Charlie Pierce on impeachment:
This can't be a matter of political calculation any more. It simply can't. It's a fundamental question of what kind of government we want to have.

The Onion in 2001:
Mere days from assuming the presidency and closing the door on eight years of Bill Clinton, president-elect George W. Bush assured the nation in a televised address Tuesday that "our long national nightmare of peace and prosperity is finally over."

Date: 2007-06-04 10:57 pm (UTC)
From: [identity profile] randomdreams.livejournal.com
I am fairly sure that the political landscape would be vastly different if we hadn't been through an impeachment debacle 8 years ago. The national mood, while anti-Bush, seems to be even more anti-impeachment -- or if not anti, at least "oh, let's not go THERE again." I'm not a conspiracy nut so I won't suggest that the previous impeachment was groundwork for protecting subsequent prsidents' misdeeds, but I do think this administration has taken every bit of slack offered and then some.

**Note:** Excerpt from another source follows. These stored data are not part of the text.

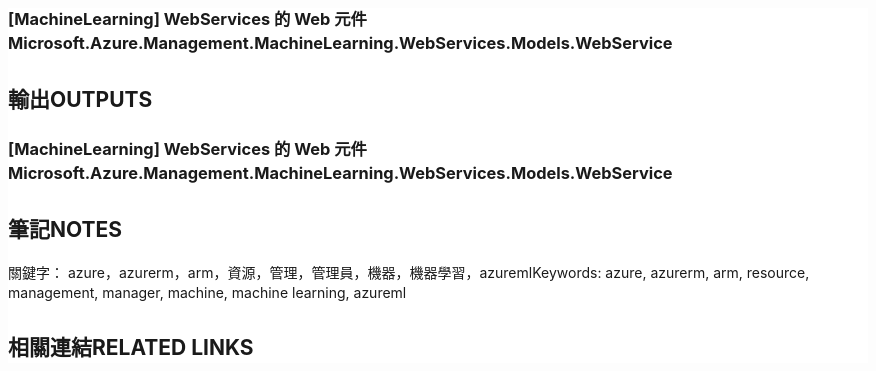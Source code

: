 ### <span data-ttu-id="8b07e-153">[MachineLearning] WebServices 的 Web 元件</span><span class="sxs-lookup"><span data-stu-id="8b07e-153">Microsoft.Azure.Management.MachineLearning.WebServices.Models.WebService</span></span>

## <span data-ttu-id="8b07e-154">輸出</span><span class="sxs-lookup"><span data-stu-id="8b07e-154">OUTPUTS</span></span>

### <span data-ttu-id="8b07e-155">[MachineLearning] WebServices 的 Web 元件</span><span class="sxs-lookup"><span data-stu-id="8b07e-155">Microsoft.Azure.Management.MachineLearning.WebServices.Models.WebService</span></span>

## <span data-ttu-id="8b07e-156">筆記</span><span class="sxs-lookup"><span data-stu-id="8b07e-156">NOTES</span></span>
<span data-ttu-id="8b07e-157">關鍵字： azure，azurerm，arm，資源，管理，管理員，機器，機器學習，azureml</span><span class="sxs-lookup"><span data-stu-id="8b07e-157">Keywords: azure, azurerm, arm, resource, management, manager, machine, machine learning, azureml</span></span>

## <span data-ttu-id="8b07e-158">相關連結</span><span class="sxs-lookup"><span data-stu-id="8b07e-158">RELATED LINKS</span></span>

Date: 2007-06-05 04:17 am (UTC)
From: [identity profile] jfb.livejournal.com
I guess it depends on how you read the national mood. Prominent political and media figures, with the occasional exception of Dennis Kucinich and a few others, pretty much scoff at the idea. But a recent poll indicated 39% of Americans favor impeachment (http://rawstory.com/news/2007/Poll_shows_39_of_Americans_support_0508.html) of Bush and Cheney.

That's a minority (55% oppose impeachment), but it's pretty impressive given the near-total lack of support for the idea from politicians or discussion of it (or the reasons for it) in the media.

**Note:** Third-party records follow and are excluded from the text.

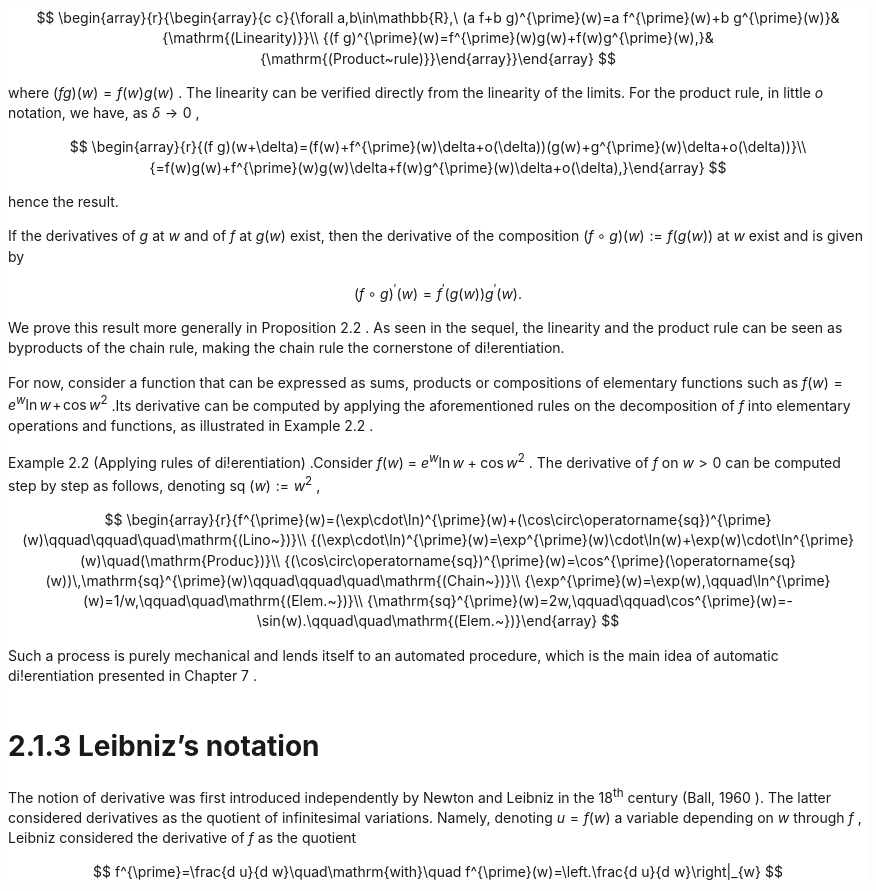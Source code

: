 $$
\begin{array}{r}{\begin{array}{c c}{\forall a,b\in\mathbb{R},\ (a f+b g)^{\prime}(w)=a f^{\prime}(w)+b g^{\prime}(w)}&{\mathrm{(Linearity)}}\\ {(f g)^{\prime}(w)=f^{\prime}(w)g(w)+f(w)g^{\prime}(w),}&{\mathrm{(Product~rule)}}\end{array}}\end{array}
$$  

where $(f g)(w)=f(w)g(w)$ . The linearity can be verified directly from the linearity of the limits. For the product rule, in little $o$ notation, we have, as $\delta\rightarrow0$ ,  

$$
\begin{array}{r}{(f g)(w+\delta)=(f(w)+f^{\prime}(w)\delta+o(\delta))(g(w)+g^{\prime}(w)\delta+o(\delta))}\\ {=f(w)g(w)+f^{\prime}(w)g(w)\delta+f(w)g^{\prime}(w)\delta+o(\delta),}\end{array}
$$  

hence the result.  

If the derivatives of $g$ at $w$ and of $f$ at $g(w)$ exist, then the derivative of the composition $(f\circ g)(w):=f(g(w))$ at $w$ exist and is given by  

$$
(f\circ g)^{\prime}(w)=f^{\prime}(g(w))g^{\prime}(w).
$$  

We prove this result more generally in Proposition 2.2 . As seen in the sequel, the linearity and the product rule can be seen as byproducts of the chain rule, making the chain rule the cornerstone of di!erentiation.  

For now, consider a function that can be expressed as sums, products or compositions of elementary functions such as $f(w)=e^{w}\ln w\!+\!\cos w^{2}$ .Its derivative can be computed by applying the aforementioned rules on the decomposition of $f$ into elementary operations and functions, as illustrated in Example 2.2 .  

Example 2.2 (Applying rules of di!erentiation) .Consider $f(w)~=$ $e^{w}\ln w+\cos w^{2}$ . The derivative of $f$ on $w>0$ can be computed step by step as follows, denoting sq $(w):=w^{2}$ ,  

$$
\begin{array}{r}{f^{\prime}(w)=(\exp\cdot\ln)^{\prime}(w)+(\cos\circ\operatorname{sq})^{\prime}(w)\qquad\qquad\quad\mathrm{(Lino~})}\\ {(\exp\cdot\ln)^{\prime}(w)=\exp^{\prime}(w)\cdot\ln(w)+\exp(w)\cdot\ln^{\prime}(w)\quad(\mathrm{Produc})}\\ {(\cos\circ\operatorname{sq})^{\prime}(w)=\cos^{\prime}(\operatorname{sq}(w))\,\mathrm{sq}^{\prime}(w)\qquad\qquad\quad\mathrm{(Chain~})}\\ {\exp^{\prime}(w)=\exp(w),\qquad\ln^{\prime}(w)=1/w,\qquad\quad\mathrm{(Elem.~})}\\ {\mathrm{sq}^{\prime}(w)=2w,\qquad\qquad\cos^{\prime}(w)=-\sin(w).\qquad\quad\mathrm{(Elem.~})}\end{array}
$$  

Such a process is purely mechanical and lends itself to an automated procedure, which is the main idea of automatic di!erentiation presented in Chapter 7 .  

# 2.1.3 Leibniz’s notation  

The notion of derivative was first introduced independently by Newton and Leibniz in the $18^{\mathrm{th}}$ century (Ball, 1960 ). The latter considered derivatives as the quotient of infinitesimal variations. Namely, denoting $u=f(w)$ a variable depending on $w$ through $f$ , Leibniz considered the derivative of $f$ as the quotient  

$$
f^{\prime}=\frac{d u}{d w}\quad\mathrm{with}\quad f^{\prime}(w)=\left.\frac{d u}{d w}\right|_{w}
$$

There aren't any truly comparable numbers, but one poll found 40% in favor (http://www.pollingreport.com/scandal2.htm) of impeaching Clinton, after months of reporting on his offenses and an actual House vote to impeach. (Impeachment support earlier in the Lewinsky era was around 30%.)

And in that case, the impeachable offense was lying about sex. I like to think that if the House of Representatives spent a couple of weeks laying out the charges against this guy on national TV, people would come around.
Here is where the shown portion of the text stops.